Editor's note: if you'd like to see a stylist in action using dryer sheets to remove static from hair, check out this video from Youtuber Savedbythestylist. The dryer sheets make their appearance at the video's 2:40 mark.
Esthetician, hairdresser, and makeup artist Essie Button, founder and owner of essiebutton.com, also shared some advice:
Essie Button: Take a vented round brush and, using the "roll and pull" technique used by most hairdressers. (editor's note: if you're unfamiliar with this technique, this video from Youtuber Brighton Keller provides a great example. She refers to it as the "Roly Poly" technique. If you'd like to skip the intro, start 50 seconds in!) Gently tug on your strands to keep them taut and straight as you dry. Make sure the nozzle is attached to the blowdryer for a more sleek flyaway-free finish. Then, use a hair serum to treat any static. Use 1-2 drops of serum on medium-length hair. Rub the serum between your palms well and evenly distribute it onto the midsection and ends of hair. Be careful not to use too much serum, it may make your hair greasy and heavy if you do. Cover hair with a silk scarf for extra hold while getting ready, and remove before leaving.
So those techniques are great for a quick, one day fix, but how can you lessen the amount of flyaways that you experience long term? Here's Crystal's advice:
Crystal Fenton: "Flyaways can actually be a sign of breakage, so it's a good move to take preventative measures before they start. Start with your sleeping habits. I started using a satin or vegan silk pillowcase years ago (I even keep one in my travel beauty bag!). These are great because they're soft, gentle and don't create unnecessary friction or damage, preventing both flyaways and frizz as you get your beauty rest. You can apply a few drops of hair oil or dry shampoo before you hit the pillow to tame tresses before you sleep. You can also loosely braid hair and secure with bamboo or satin scrunchies; again, this will prevent friction that leads to flyaways. In the morning, gently unravel and use any of the same techniques listed above to keep your strands smooth and flyaway-free."

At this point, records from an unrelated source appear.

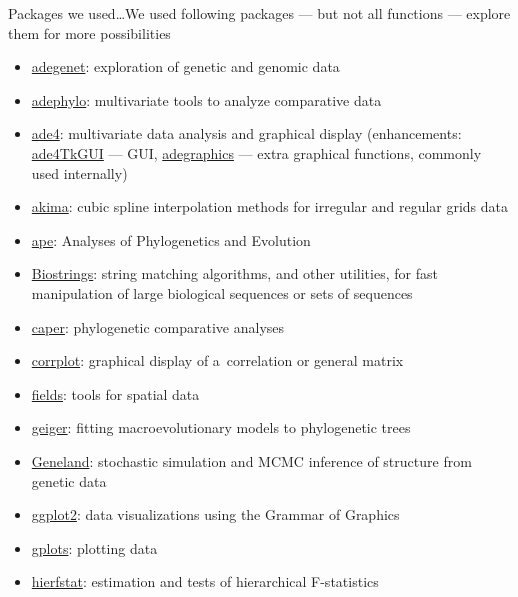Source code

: \documentclass[compress, ucs, xelatex, 11pt, xcolor=svgnames,
  hyperref={
    bookmarks=true,
    unicode=true,
    colorlinks=true,
    pdftitle={Molecular data in R},
    plainpages=false,
    pdfauthor={Vojtech Zeisek},
    pdfsubject={Course about phylogeny and evolution in R},
    pdfcreator={XeLaTeX},
    pdfkeywords={R, evolution, phylogeny, molecular data},
    linkcolor=Tomato,
    anchorcolor=SaddleBrown,
    citecolor=Goldenrod,
    filecolor=DarkMagenta,
    menucolor=Sienna,
    urlcolor=DarkTurquoise,
    pdftex},
  url={hyphens, lowtilde} %
  ]{beamer}
\begin{document}
\begin{frame}[allowframebreaks]{Packages we used\ldots}{We used following packages --- but not all functions --- explore them for more possibilities}
  \begin{itemize}
    \item \href{https://CRAN.R-project.org/package=adegenet}{adegenet}: exploration of genetic and genomic data
    \item \href{https://CRAN.R-project.org/package=adephylo}{adephylo}: multivariate tools to analyze comparative data
    \item \href{https://CRAN.R-project.org/package=ade4}{ade4}: multivariate data analysis and graphical display (enhancements: \href{https://CRAN.R-project.org/package=ade4TkGUI}{ade4TkGUI} --- GUI, \href{https://CRAN.R-project.org/package=adegraphics}{adegraphics} --- extra graphical functions, commonly used internally)
    \item \href{https://CRAN.R-project.org/package=akima}{akima}: cubic spline interpolation methods for irregular and regular grids data
    \item \href{https://CRAN.R-project.org/package=ape}{ape}: Analyses of Phylogenetics and Evolution
    \item \href{https://www.bioconductor.org/packages/release/bioc/html/Biostrings.html}{Biostrings}: string matching algorithms, and other utilities, for fast manipulation of large biological sequences or sets of sequences
    \item \href{https://CRAN.R-project.org/package=caper}{caper}: phylogenetic comparative analyses
    \item \href{https://CRAN.R-project.org/package=corrplot}{corrplot}: graphical display of a~correlation or general matrix
    \item \href{https://CRAN.R-project.org/package=fields}{fields}: tools for spatial data
    \item \href{https://CRAN.R-project.org/package=geiger}{geiger}: fitting macroevolutionary models to phylogenetic trees
    \item \href{https://www2.imm.dtu.dk/~gigu/Geneland/}{Geneland}: stochastic simulation and MCMC inference of structure from genetic data
    \item \href{https://CRAN.R-project.org/package=ggplot2}{ggplot2}: data visualizations using the Grammar of Graphics
    \item \href{https://CRAN.R-project.org/package=gplots}{gplots}: plotting data
    \item \href{https://CRAN.R-project.org/package=hierfstat}{hierfstat}: estimation and tests of hierarchical F-statistics

\end{itemize}
\end{frame}
\end{document}
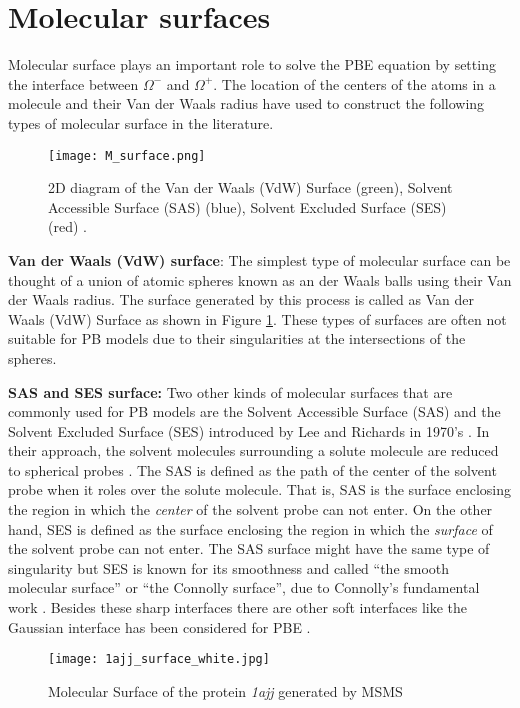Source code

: \section{Molecular surfaces}
\label{sec:m_srface}
Molecular surface plays an important role to solve the PBE equation by setting the interface between $\Omega^-$ and $\Omega^+$. The location of the centers of the atoms in a molecule and their Van der Waals radius have used to construct the following types of molecular surface in the literature.  
\begin{figure}[!ht]
	\begin{center}
		\texttt{[image: M\_surface.png]}
	\end{center}
	\caption{2D diagram of the Van der Waals (VdW) Surface (green), Solvent Accessible Surface
(SAS) (blue), Solvent Excluded Surface (SES) (red) \cite{Quan2018}.}
\label{fig:M_surface}
\end{figure}

{\bf Van der Waals (VdW) surface}: The simplest type of molecular surface can be thought of a union of atomic spheres known as an der Waals balls using their Van der Waals radius. The surface generated by this process is called as Van der Waals (VdW) Surface as shown in Figure \ref{fig:M_surface}. These types of surfaces are often not suitable for PB models due to their singularities at the intersections of the spheres.  

{\bf SAS and SES surface:} Two other kinds of molecular surfaces that are commonly used for PB models are the Solvent Accessible Surface (SAS) and the Solvent Excluded Surface (SES) introduced by Lee and Richards in 1970's \cite{LEE1971379,Fred1977}. In their approach, the solvent molecules surrounding a solute molecule are reduced to spherical probes \cite{Tomasi2005}. The SAS is defined as the path of the center of the solvent probe when it roles over the solute molecule. That is, SAS is the surface enclosing the region in which the {\it center} of the solvent probe can not enter. On the other hand, SES is defined as the surface enclosing the region in which the {\it surface} of the solvent probe can not enter. The SAS surface might have the same type of singularity but SES is known for its smoothness and called “the smooth molecular surface” or “the Connolly surface”, due to Connolly’s fundamental work \cite{Connolly1983}. Besides these sharp interfaces there are other soft interfaces like the Gaussian interface has been considered for PBE \cite{Hazra2019}.   
\begin{figure}[!ht]
	\centering
	\texttt{[image: 1ajj\_surface\_white.jpg]}	
	\caption{Molecular Surface of the protein \textit{1ajj} generated by MSMS}
	\label{fig:1ajj_surface}
\end{figure}

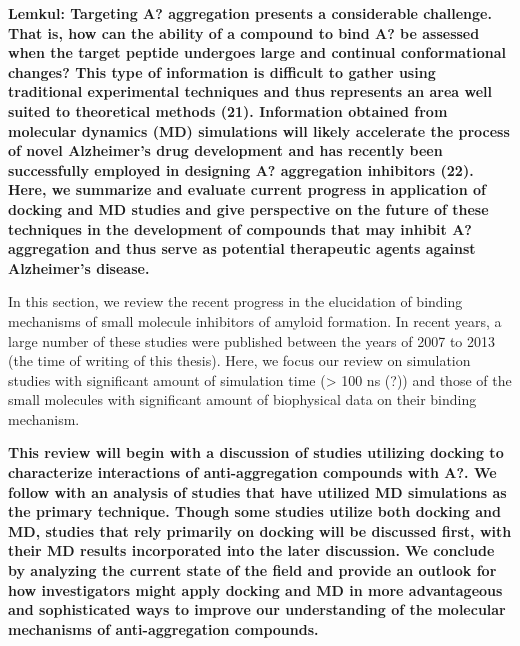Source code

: \textbf{Lemkul: Targeting A? aggregation presents a considerable challenge. That is, how can the ability of a compound to bind A? be assessed when the target peptide undergoes large and continual conformational changes? This type of information is difficult to gather using traditional experimental techniques and thus represents an area well suited to theoretical methods (21). Information obtained from molecular dynamics (MD) simulations will likely accelerate the process of novel Alzheimer’s drug development and has recently been successfully employed in designing A? aggregation inhibitors (22). Here, we summarize and evaluate current progress in application of docking and MD studies and give perspective on the future of these techniques in the development of compounds that may inhibit A? aggregation and thus serve as potential therapeutic agents against Alzheimer’s disease.}

In this section, we review the recent progress in the elucidation of binding mechanisms of small molecule inhibitors of amyloid formation. In recent years, a large number of these studies were published between the years of 2007 to 2013 (the time of writing of this thesis). Here, we focus our review on simulation studies with significant amount of simulation time (> 100 ns (?)) and those of the small molecules with significant amount of biophysical data on their binding mechanism.

\textbf{This review will begin with a discussion of studies utilizing docking to characterize interactions of anti-aggregation compounds with A?. We follow with an analysis of studies that have utilized MD simulations as the primary technique. Though some studies utilize both docking and MD, studies that rely primarily on docking will be discussed first, with their MD results incorporated into the later discussion.  We conclude by analyzing the current state of the field and provide an outlook for how investigators might apply docking and MD in more advantageous and sophisticated ways to improve our understanding of the molecular mechanisms of anti-aggregation compounds.}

Cool. And now for the last part of Sophie's question: can some methods of controlling flyaways actually make them worse? Crystal says yes:
Crystal Fenton: "The most common mistakes are when people go overboard. Think: Spraying on way too much hairspray or product overload. And for those using accessories like bobby pins, think again. The pressure from using too many bobby pins or other clips can actually cause breakage and/or make the flyaway situation worse, rather than taming them."
Alrighty, so here's our final answer for Sophie:
You can short-term deal with flyaways on the cheap by smoothing them down with dryer sheets from your very own laundry room. Another method is to blow dry your hair with the "roll and pull" method, using a vented round brush and a hairdryer. If you'd like to reduce the likelihood of flyaways long-term, be mindful of your hair while you sleep. Investing in a silk pillowcase and sleeping with hair in a loose braid may help.
Again, mindfulness is key here. If you're suffocating your scalp with hairspray, that might not end up doing your flyaways much good in the long term, as it affects hair health. Same thing goes for bobby pins and clips.